# Sire is not kid friendly



## dadsbestfriend (May 26, 2009)

I am looking at purchasing a pup whos father is not child friendly. Would this be a red flag since I have young children and should worry that my pup might not do well or merly circumstance and not worry since the dog will grow with the children. I kind of feel nieve for asking, but what the hey.


----------



## Chicagocanine (Aug 7, 2008)

In my experience a dog who is not child friendly usually means they were not socialized properly or did not grow up being around children (or possibly it could mean they were around children who did not know how to treat a dog).


----------



## scannergirl (Feb 17, 2008)

What exactly do you mean by the sire is not kid friendly? That could either be normal adult GSD behavior or a serious problem, depending on exactly what you're talking about.

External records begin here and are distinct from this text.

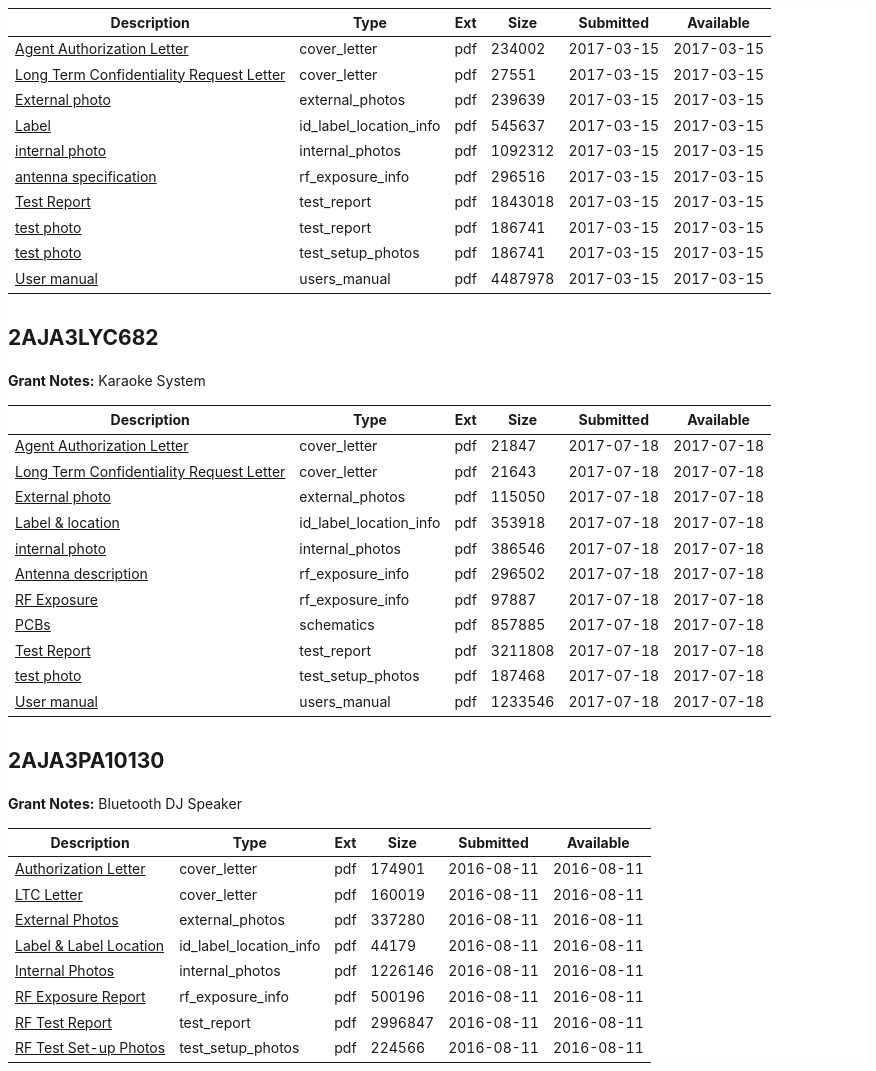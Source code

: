 | Description | Type | Ext | Size | Submitted | Available |
| ----------- | ---- | --- | ---- | --------- | --------- |
| [Agent Authorization Letter](2AJA3LYK01/b6253b079faca341a022cb195f152856/3317014.pdf) | cover_letter | pdf | 234002 | 2017-03-15 | 2017-03-15 |
| [Long Term Confidentiality Request Letter](2AJA3LYK01/b6253b079faca341a022cb195f152856/3317018.pdf) | cover_letter | pdf | 27551 | 2017-03-15 | 2017-03-15 |
| [External photo](2AJA3LYK01/b6253b079faca341a022cb195f152856/3317016.pdf) | external_photos | pdf | 239639 | 2017-03-15 | 2017-03-15 |
| [Label](2AJA3LYK01/b6253b079faca341a022cb195f152856/3317022.pdf) | id_label_location_info | pdf | 545637 | 2017-03-15 | 2017-03-15 |
| [internal photo](2AJA3LYK01/b6253b079faca341a022cb195f152856/3317017.pdf) | internal_photos | pdf | 1092312 | 2017-03-15 | 2017-03-15 |
| [antenna specification](2AJA3LYK01/b6253b079faca341a022cb195f152856/2972762.pdf) | rf_exposure_info | pdf | 296516 | 2017-03-15 | 2017-03-15 |
| [Test Report](2AJA3LYK01/b6253b079faca341a022cb195f152856/3317015.pdf) | test_report | pdf | 1843018 | 2017-03-15 | 2017-03-15 |
| [test photo](2AJA3LYK01/b6253b079faca341a022cb195f152856/3317045.pdf) | test_report | pdf | 186741 | 2017-03-15 | 2017-03-15 |
| [test photo](2AJA3LYK01/b6253b079faca341a022cb195f152856/3317045.pdf) | test_setup_photos | pdf | 186741 | 2017-03-15 | 2017-03-15 |
| [User manual](2AJA3LYK01/b6253b079faca341a022cb195f152856/3317024.pdf) | users_manual | pdf | 4487978 | 2017-03-15 | 2017-03-15 |
## 2AJA3LYC682
**Grant Notes:** Karaoke System

| Description | Type | Ext | Size | Submitted | Available |
| ----------- | ---- | --- | ---- | --------- | --------- |
| [Agent Authorization Letter](2AJA3LYC682/4e0dd55613830c3c7aa87bbf799eeccc/3469316.pdf) | cover_letter | pdf | 21847 | 2017-07-18 | 2017-07-18 |
| [Long Term Confidentiality Request Letter](2AJA3LYC682/4e0dd55613830c3c7aa87bbf799eeccc/3469320.pdf) | cover_letter | pdf | 21643 | 2017-07-18 | 2017-07-18 |
| [External photo](2AJA3LYC682/4e0dd55613830c3c7aa87bbf799eeccc/3469318.pdf) | external_photos | pdf | 115050 | 2017-07-18 | 2017-07-18 |
| [Label & location](2AJA3LYC682/4e0dd55613830c3c7aa87bbf799eeccc/3469325.pdf) | id_label_location_info | pdf | 353918 | 2017-07-18 | 2017-07-18 |
| [internal photo](2AJA3LYC682/4e0dd55613830c3c7aa87bbf799eeccc/3469319.pdf) | internal_photos | pdf | 386546 | 2017-07-18 | 2017-07-18 |
| [Antenna description](2AJA3LYC682/4e0dd55613830c3c7aa87bbf799eeccc/3091693.pdf) | rf_exposure_info | pdf | 296502 | 2017-07-18 | 2017-07-18 |
| [RF Exposure](2AJA3LYC682/4e0dd55613830c3c7aa87bbf799eeccc/3469329.pdf) | rf_exposure_info | pdf | 97887 | 2017-07-18 | 2017-07-18 |
| [PCBs](2AJA3LYC682/4e0dd55613830c3c7aa87bbf799eeccc/3469328.pdf) | schematics | pdf | 857885 | 2017-07-18 | 2017-07-18 |
| [Test Report](2AJA3LYC682/4e0dd55613830c3c7aa87bbf799eeccc/3469327.pdf) | test_report | pdf | 3211808 | 2017-07-18 | 2017-07-18 |
| [test photo](2AJA3LYC682/4e0dd55613830c3c7aa87bbf799eeccc/3469331.pdf) | test_setup_photos | pdf | 187468 | 2017-07-18 | 2017-07-18 |
| [User manual](2AJA3LYC682/4e0dd55613830c3c7aa87bbf799eeccc/3469326.pdf) | users_manual | pdf | 1233546 | 2017-07-18 | 2017-07-18 |
## 2AJA3PA10130
**Grant Notes:** Bluetooth DJ Speaker

| Description | Type | Ext | Size | Submitted | Available |
| ----------- | ---- | --- | ---- | --------- | --------- |
| [Authorization Letter](2AJA3PA10130/625a3bf3baef2b9abdaefe48b60faa60/3094531.pdf) | cover_letter | pdf | 174901 | 2016-08-11 | 2016-08-11 |
| [LTC Letter](2AJA3PA10130/625a3bf3baef2b9abdaefe48b60faa60/3094532.pdf) | cover_letter | pdf | 160019 | 2016-08-11 | 2016-08-11 |
| [External Photos](2AJA3PA10130/625a3bf3baef2b9abdaefe48b60faa60/3094533.pdf) | external_photos | pdf | 337280 | 2016-08-11 | 2016-08-11 |
| [Label & Label Location](2AJA3PA10130/625a3bf3baef2b9abdaefe48b60faa60/3094534.pdf) | id_label_location_info | pdf | 44179 | 2016-08-11 | 2016-08-11 |
| [Internal Photos](2AJA3PA10130/625a3bf3baef2b9abdaefe48b60faa60/3094535.pdf) | internal_photos | pdf | 1226146 | 2016-08-11 | 2016-08-11 |
| [RF Exposure Report](2AJA3PA10130/625a3bf3baef2b9abdaefe48b60faa60/3094537.pdf) | rf_exposure_info | pdf | 500196 | 2016-08-11 | 2016-08-11 |
| [RF Test Report](2AJA3PA10130/625a3bf3baef2b9abdaefe48b60faa60/3094539.pdf) | test_report | pdf | 2996847 | 2016-08-11 | 2016-08-11 |
| [RF Test Set-up Photos](2AJA3PA10130/625a3bf3baef2b9abdaefe48b60faa60/3094540.pdf) | test_setup_photos | pdf | 224566 | 2016-08-11 | 2016-08-11 |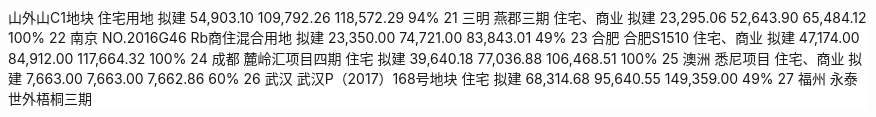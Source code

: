 山外山C1地块
住宅用地
拟建
54,903.10
109,792.26
118,572.29
94%
21
三明
燕郡三期
住宅、商业
拟建
23,295.06
52,643.90
65,484.12
100%
22
南京
NO.2016G46
Rb商住混合用地
拟建
23,350.00
74,721.00
83,843.01
49%
23
合肥
合肥S1510
住宅、商业
拟建
47,174.00
84,912.00
117,664.32
100%
24
成都
麓岭汇项目四期
住宅
拟建
39,640.18
77,036.88
106,468.51
100%
25
澳洲
悉尼项目
住宅、商业
拟建
7,663.00
7,663.00
7,662.86
60%
26
武汉
武汉P（2017）168号地块
住宅
拟建
68,314.68
95,640.55
149,359.00
49%
27
福州
永泰世外梧桐三期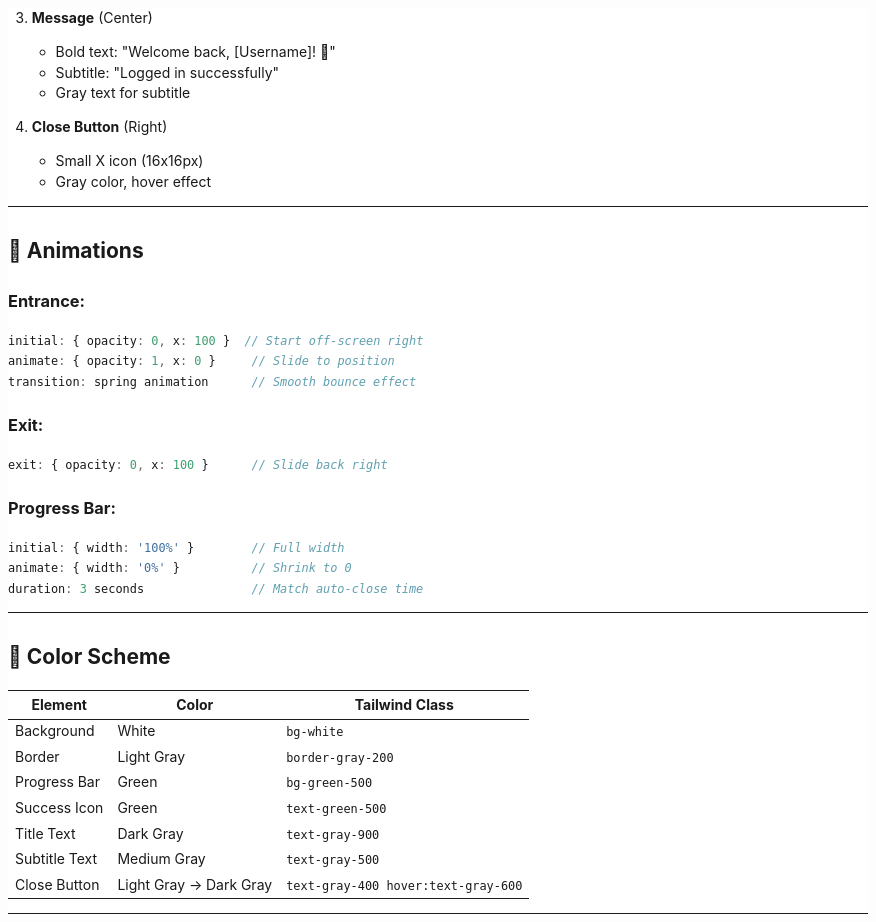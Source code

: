 3. **Message** (Center)
   - Bold text: "Welcome back, [Username]! 👋"
   - Subtitle: "Logged in successfully"
   - Gray text for subtitle

4. **Close Button** (Right)
   - Small X icon (16x16px)
   - Gray color, hover effect

---

## 🎯 Animations

### **Entrance:**
```typescript
initial: { opacity: 0, x: 100 }  // Start off-screen right
animate: { opacity: 1, x: 0 }     // Slide to position
transition: spring animation      // Smooth bounce effect
```

### **Exit:**
```typescript
exit: { opacity: 0, x: 100 }      // Slide back right
```

### **Progress Bar:**
```typescript
initial: { width: '100%' }        // Full width
animate: { width: '0%' }          // Shrink to 0
duration: 3 seconds               // Match auto-close time
```

---

## 🎨 Color Scheme

| Element | Color | Tailwind Class |
|---------|-------|----------------|
| Background | White | `bg-white` |
| Border | Light Gray | `border-gray-200` |
| Progress Bar | Green | `bg-green-500` |
| Success Icon | Green | `text-green-500` |
| Title Text | Dark Gray | `text-gray-900` |
| Subtitle Text | Medium Gray | `text-gray-500` |
| Close Button | Light Gray → Dark Gray | `text-gray-400 hover:text-gray-600` |

---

If the sire has an issue that may be temperment related, I would question the breeding program of the person who chose him to sire the litter. Even if it is a socialization issue any owner that would not properly socialize their dog really can't have evaluated him completely for breed worthiness, IMHO. 
I'd run and find another breeder if there may be an issue. Or look into an adult rescue, so that you absolutely know you'll get a kid friendly dog.


----------



## wolfstraum (May 2, 2003)

There are many litters and many breeders out there. If there is any question on suitablity of temperament of the parents, then look elsewhere - yes it may be a caused issue, but why risk buying a pup who MAY have a parent with a serious temperament issue?

Even my dogs who have NOT been around children socially love children - my kennel raised imported female never was around kids, and she is the first one I introduce to kids! My serious high drive female will let a kid hug her and lick his face...Shepherds should have a discerning ability about children, and be safe with them.

Lee


----------



## Chris Wild (Dec 14, 2001)

To me it would depend on what is meant by "not kid friendly". If it is simply a matter of the dog being overly rambunctious around children because it hasn't had the opportunity in it's life to learn how to act and modulate it's behavior around them I wouldn't worry. That is a training/socializing issue, not a temperament one.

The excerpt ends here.